Pelicans Coach Alvin Gentry vowed to use Zion Williamson in “short bursts” after Williamson missed so much practice time recently tending to an urgent family matter. But New Orleans’ other stars have clicked quickly to compensate for the limited minutes. Brandon Ingram (15 points) and Jrue Holiday (12 points) have complemented Williamson’s 9 points on 4-for-4 shooting in just seven minutes. It’s been sharp offensive start for the Pelicans in building a 60-48 lead, as they seek to build early momentum in their quest to wrest the West’s No. 8 seed away from Memphis.

Ah, one point of familiar comfort in an N.B.A. broadcast: the TNT analysts Charles Barkley, Shaquille O’Neal and Kenny Smith bantering with host Ernie Johnson at halftime. They sat socially distanced, with dividers between one another on set at a very long table.

“They could have the Last Supper on this table,” Barkley joked.

Barkley said that normally, the group would be watching the game together in the same room. Now, they had to watch by themselves in individual rooms. They all acknowledged the awkwardness.

“I’m not used to watching games like this,” O’Neal said. He added, “I really have to concentrate.”

How this game is different: It’s too quiet.

On television, the broadcast has looked mostly the same as any N.B.A. game that aired before the pandemic. That there is no crowd is not apparent right away, in part because of the digital fans on videoboards in the arena.

Where it is apparent: the lack of crowd noise. In the N.B.A., the loudness of a crowd can shift the momentum of a game. It might cause a coach to call timeout. It might amp up a player more than usual. So far, for example, Zion Williamson has had some nice plays, but it doesn’t feel as eye popping because the crowd noise isn’t there. In a typical N.B.A. game, you can tell who is winning simply by listening to the crowd noise. You can’t now. That might be an adjustment for players.

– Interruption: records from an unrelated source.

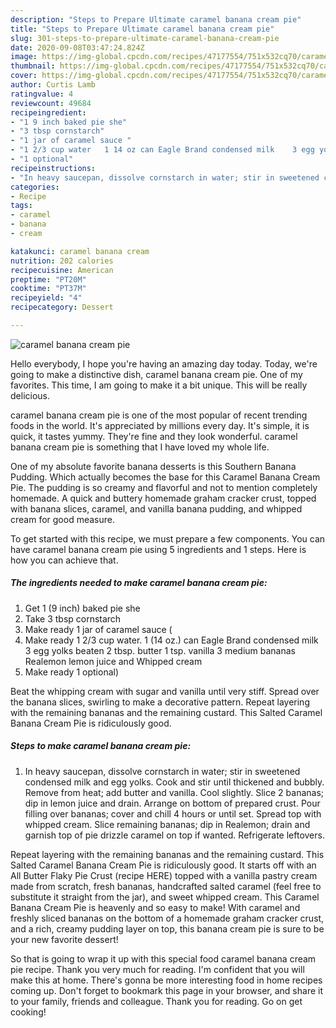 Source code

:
 ```yaml
---
description: "Steps to Prepare Ultimate caramel banana cream pie"
title: "Steps to Prepare Ultimate caramel banana cream pie"
slug: 301-steps-to-prepare-ultimate-caramel-banana-cream-pie
date: 2020-09-08T03:47:24.824Z
image: https://img-global.cpcdn.com/recipes/47177554/751x532cq70/caramel-banana-cream-pie-recipe-main-photo.jpg
thumbnail: https://img-global.cpcdn.com/recipes/47177554/751x532cq70/caramel-banana-cream-pie-recipe-main-photo.jpg
cover: https://img-global.cpcdn.com/recipes/47177554/751x532cq70/caramel-banana-cream-pie-recipe-main-photo.jpg
author: Curtis Lamb
ratingvalue: 4
reviewcount: 49684
recipeingredient:
- "1 9 inch baked pie she"
- "3 tbsp cornstarch"
- "1 jar of caramel sauce "
- "1 2/3 cup water   1 14 oz can Eagle Brand condensed milk    3 egg yolks beaten      2 tbsp butter 1 tsp vanilla 3 medium bananas    Realemon lemon juice and   Whipped cream"
- "1 optional"
recipeinstructions:
- "In heavy saucepan, dissolve cornstarch in water; stir in sweetened condensed milk and egg yolks. Cook and stir until thickened and bubbly. Remove from heat; add butter and vanilla. Cool slightly. Slice 2 bananas; dip in lemon juice and drain. Arrange on bottom of prepared crust. Pour filling over bananas; cover and chill 4 hours or until set. Spread top with whipped cream. Slice remaining bananas; dip in Realemon; drain and garnish top of pie drizzle caramel on top if wanted.  Refrigerate leftovers."
categories:
- Recipe
tags:
- caramel
- banana
- cream

katakunci: caramel banana cream 
nutrition: 202 calories
recipecuisine: American
preptime: "PT20M"
cooktime: "PT37M"
recipeyield: "4"
recipecategory: Dessert

---
```



![caramel banana cream pie](https://img-global.cpcdn.com/recipes/47177554/751x532cq70/caramel-banana-cream-pie-recipe-main-photo.jpg)

Hello everybody, I hope you're having an amazing day today. Today, we're going to make a distinctive dish, caramel banana cream pie. One of my favorites. This time, I am going to make it a bit unique. This will be really delicious.

caramel banana cream pie is one of the most popular of recent trending foods in the world. It's appreciated by millions every day. It's simple, it is quick, it tastes yummy. They're fine and they look wonderful. caramel banana cream pie is something that I have loved my whole life.

One of my absolute favorite banana desserts is this Southern Banana Pudding. Which actually becomes the base for this Caramel Banana Cream Pie. The pudding is so creamy and flavorful and not to mention completely homemade. A quick and buttery homemade graham cracker crust, topped with banana slices, caramel, and vanilla banana pudding, and whipped cream for good measure.


To get started with this recipe, we must prepare a few components. You can have caramel banana cream pie using 5 ingredients and 1 steps. Here is how you can achieve that.

<!--inarticleads1-->

##### The ingredients needed to make caramel banana cream pie:

1. Get 1 (9 inch) baked pie she
1. Take 3 tbsp cornstarch
1. Make ready 1 jar of caramel sauce (
1. Make ready 1 2/3 cup water.   1 (14 oz.) can Eagle Brand condensed milk    3 egg yolks beaten      2 tbsp. butter 1 tsp. vanilla 3 medium bananas    Realemon lemon juice and   Whipped cream
1. Make ready 1 optional)


Beat the whipping cream with sugar and vanilla until very stiff. Spread over the banana slices, swirling to make a decorative pattern. Repeat layering with the remaining bananas and the remaining custard. This Salted Caramel Banana Cream Pie is ridiculously good. 

<!--inarticleads2-->

##### Steps to make caramel banana cream pie:

1. In heavy saucepan, dissolve cornstarch in water; stir in sweetened condensed milk and egg yolks. Cook and stir until thickened and bubbly. Remove from heat; add butter and vanilla. Cool slightly. Slice 2 bananas; dip in lemon juice and drain. Arrange on bottom of prepared crust. Pour filling over bananas; cover and chill 4 hours or until set. Spread top with whipped cream. Slice remaining bananas; dip in Realemon; drain and garnish top of pie drizzle caramel on top if wanted.  Refrigerate leftovers.


Repeat layering with the remaining bananas and the remaining custard. This Salted Caramel Banana Cream Pie is ridiculously good. It starts off with an All Butter Flaky Pie Crust (recipe HERE) topped with a vanilla pastry cream made from scratch, fresh bananas, handcrafted salted caramel (feel free to substitute it straight from the jar), and sweet whipped cream. This Caramel Banana Cream Pie is heavenly and so easy to make! With caramel and freshly sliced bananas on the bottom of a homemade graham cracker crust, and a rich, creamy pudding layer on top, this banana cream pie is sure to be your new favorite dessert! 

So that is going to wrap it up with this special food caramel banana cream pie recipe. Thank you very much for reading. I'm confident that you will make this at home. There's gonna be more interesting food in home recipes coming up. Don't forget to bookmark this page in your browser, and share it to your family, friends and colleague. Thank you for reading. Go on get cooking!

Rudy Gobert, the first N.B.A. player known to have tested positive for the coronavirus, snagged the first points of the restart, swooping in with a shot from near under the basket after grabbing the ball from the tipoff.

Despite an early Jazz lead, the Pelicans took control in the last minutes of the first quarter, going into the second quarter up 26-23. Pelicans guard JJ Redick put in the work that pushed the Pelicans ahead, shining with his notorious 90 percent sink rate and a clean assist to guard Jrue Holiday to close the gap.

Zion Williamson got going with a few buckets in the quarter. He averaged 23.5 points and 6.5 rebounds per game in 19 games this season.

Jazz/Pelicans players and coaches took a knee during the national anthem.

The highly anticipated N.B.A. restart tipped off with a symbol of solidarity, rather than rivalry. Pelicans and Jazz players, coaches and staff knelt together in front of a Black Lives Matter floor mural painted on the edge of the court as a wordless rendition of the national anthem by the musician Jon Batiste played.

It was the first of many demonstrations for social justice causes expected this season. The players across the 22 teams participating in the restart were allowed to replace their names on the backs of their jerseys with phrases related to social justice. On the floor today were “peace,” “equality” and “listen to me” among others.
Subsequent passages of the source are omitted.